6) You dont need to know who the TPB is at the time of contracting.
a. EX: funeral home is fine.
7) P can also be a TPB of both parties
a. EX:
i. P
ii. A B
iii. A promises B and B promises A to both give $100 to P.
iv. Therefore there are two lawsuits under TPB
8) Defenses:
a. For TPB against Promissor
i. Under TPB (like Lawrence) the promissor can assert any defense that the promissor would
have against the promissee.
ii. Unless the parties agree to not use such a defense.
iii. The parties can always agree that someone is allowed or not allowed to sue also.
b. May the promissor assert a defense by promisee?

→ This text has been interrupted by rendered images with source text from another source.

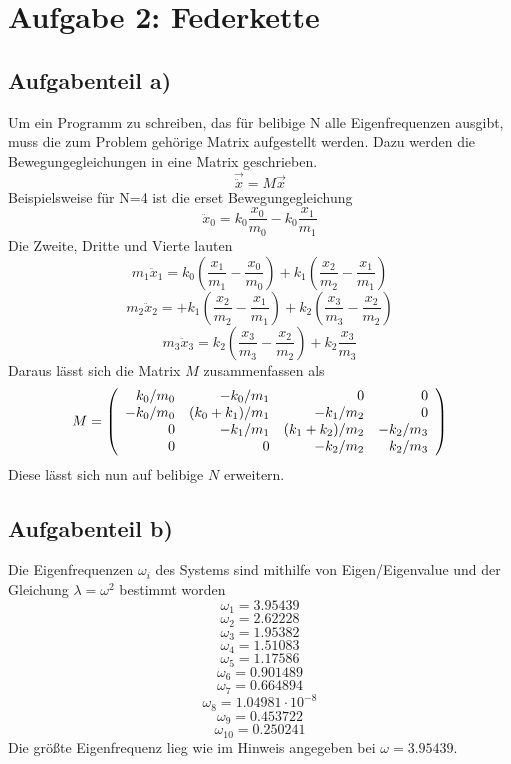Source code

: \section*{Aufgabe 2: Federkette }

\subsection*{Aufgabenteil a)}

  Um ein Programm zu schreiben, das für belibige N alle Eigenfrequenzen ausgibt,
  muss die zum Problem gehörige Matrix aufgestellt werden.
  Dazu werden die Bewegungegleichungen in eine Matrix geschrieben.
  \begin{equation}
    \vec{\ddot{x}} = M \vec{x}
  \end{equation}
  Beispielsweise für N=4 ist die erset Bewegungegleichung
  \begin{equation}
    \ddot{x}_0 = k_0 \frac{x_0}{m_0} - k_0 \frac{x_1}{m_1}
  \end{equation}
  Die Zweite, Dritte und Vierte lauten
  \begin{equation}
    m_1 \ddot{x}_1 = k_0 (\frac{x_1}{m_1}-\frac{x_0}{m_0}) + k_1 (\frac{x_2}{m_2}-\frac{x_1}{m_1} )
  \end{equation}
  \begin{equation}
    m_2 \ddot{x}_2 = + k_1 (\frac{x_2}{m_2}-\frac{x_1}{m_1} )+ k_2(\frac{x_3}{m_3}-\frac{x_2}{m_2})
  \end{equation}
  \begin{equation}
    m_3 \ddot{x}_3 = k_2 (\frac{x_3}{m_3}-\frac{x_2}{m_2}) + k_2 \frac{x_3}{m_3}
  \end{equation}
  Daraus lässt sich die Matrix $M$  zusammenfassen als
  \begin{equation}
    M =
    \left(\begin{array}{r r r r}
     k_0/m_0   & -k_0/m_1       & 0               &  0        \\
     -k_0/m_0  & (k_0+k_1)/m_1  &  -k_1/m_2       &  0        \\
      0        & -k_1/m_1       & (k_1+k_2)/m_2   & -k_2/m_3  \\
      0        & 0              &  -k_2/m_2       & k_2/m_3   \\
    \end{array}\right)
  \end{equation}
  Diese lässt sich nun auf belibige $N$ erweitern.



\subsection*{Aufgabenteil b)}

  Die Eigenfrequenzen $\omega_i$ des Systems sind mithilfe von Eigen/Eigenvalue
  und der Gleichung $\lambda = \omega^2$
  bestimmt worden
  $$ \omega_1 = 3.95439  $$
  $$ \omega_2 = 2.62228  $$
  $$ \omega_3 = 1.95382  $$
  $$ \omega_4 = 1.51083  $$
  $$ \omega_5 = 1.17586  $$
  $$ \omega_6 = 0.901489  $$
  $$ \omega_7 = 0.664894  $$
  $$ \omega_8 = 1.04981\cdot 10^{-8}  $$
  $$ \omega_9 = 0.453722  $$
  $$ \omega_{10} = 0.250241  $$
  Die größte Eigenfrequenz lieg wie im Hinweis angegeben bei
  $\omega=3.95439$.


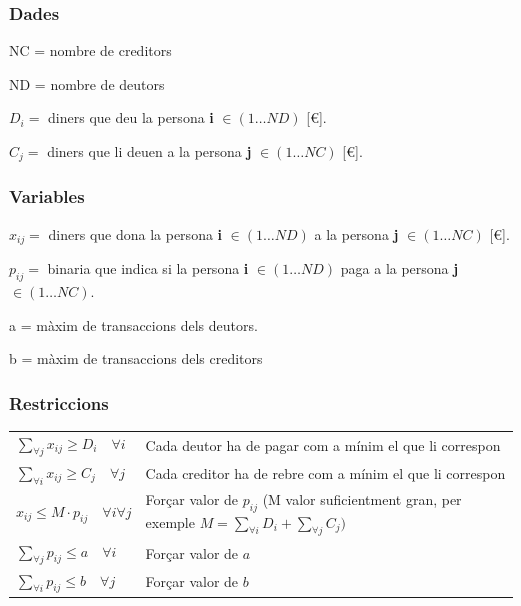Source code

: \subsubsection{Dades}
\begin{description}
\item NC = nombre de creditors
\item ND = nombre de deutors
\item $D_{i}=$ diners que deu la persona \textbf{i} $\in (1 \ldots ND)$  [€].
\item $C_{j}=$ diners que li deuen a la persona \textbf{j} $\in (1 \ldots NC)$  [€].
\end{description}


\subsubsection{Variables}
\begin{description}
\item $x_{ij}=$ diners que dona la persona \textbf{i} $\in (1 \ldots ND)$ a la persona \textbf{j} $\in (1 \ldots NC)$  [€].
\item $p_{ij}=$ binaria que indica si la persona \textbf{i} $\in (1 \ldots ND)$ paga a la persona \textbf{j} $\in (1 \ldots NC)$.
\item a = màxim de transaccions dels deutors.
\item b = màxim de transaccions dels creditors
\end{description}

\subsubsection{Restriccions}
\begin{tabular}{l l}
$\sum\limits_{\forall j} x_{ij} \geq D_{i} \quad \forall i$ & Cada deutor ha de pagar com a mínim el que li correspon \\

$\sum\limits_{\forall i} x_{ij} \geq C_{j} \quad \forall j$ & Cada creditor ha de rebre com a mínim el que li correspon \\

$x_{ij} \leq M \cdot p_{ij} \quad \forall i \forall j$ & Forçar valor de $p_{ij}$ (M valor suficientment gran, per exemple $M=\sum\limits_{\forall i} D_{i} + \sum\limits_{\forall j} C_{j})$\\

$\sum\limits_{\forall j} p_{ij} \leq a \quad \forall i$ & Forçar valor de $a$ \\

$\sum\limits_{\forall i} p_{ij} \leq b \quad \forall j$ & Forçar valor de $b$ \\
\end{tabular}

i. That depends on the interpretation of the agreement.
1. when Fox promises to pay 300, is it a promise to pay whether ot not the promisee is
liable for it?
2. or is it to pay for the extent that the promisee is liable.
ii. Only if 2 occurs, can Fox assert such a defense.
c. For TPB against promisee
i. Back to the father/son/daughter case
ii. There is no obligation for the father to pay the daughter, so there is no lawsuit
1. there is a second agreement where son pays the father 2000 so that the father is to
pay the daughter.
2. under 1st RSMT, the daughters rights already vested so she can sue the son.
3. but she can also sue the father, under a restitution claim.
d. For Promisee against Promissor
i. In a donee case, the promisee can only get nominal damages
ii. But in a creditor/beneficiary case, there can be more damages.
9) Vesting:
a. Suppose in Lawrecnce, Holly and Fox retracted their agreement.
b. That extingishes the rights ot Lawrence, the plaintiff, UNLESS there is vesting.
c. When does Vesting occur?
i. 1st RSMT
1. in donee the rights of the party vest immediately upon formation of the initial
2. on creditor, there is vesting upon reliance of plaintiff.
ii. 2nd RSMT
1. there is no difference between the two and vesting occurs when one of 3 thing
a. P relies on the original agreement before learning of the subsequent
b. P brings a suit to enforce the original agreement
c. P manifests assent to the original agreement at the requiest of promissor or
iii. Think about to the employor/employee/owner case:
1. the employers relied, but the injured employee didnt rely.
iv. Identity must be known for vesting.
1. EX funeral home cant argue vesting.
d. Also the parties can provide the rules for vesting.
i. Ex
1. life insurance, where you name a beneficiary. They can never vest.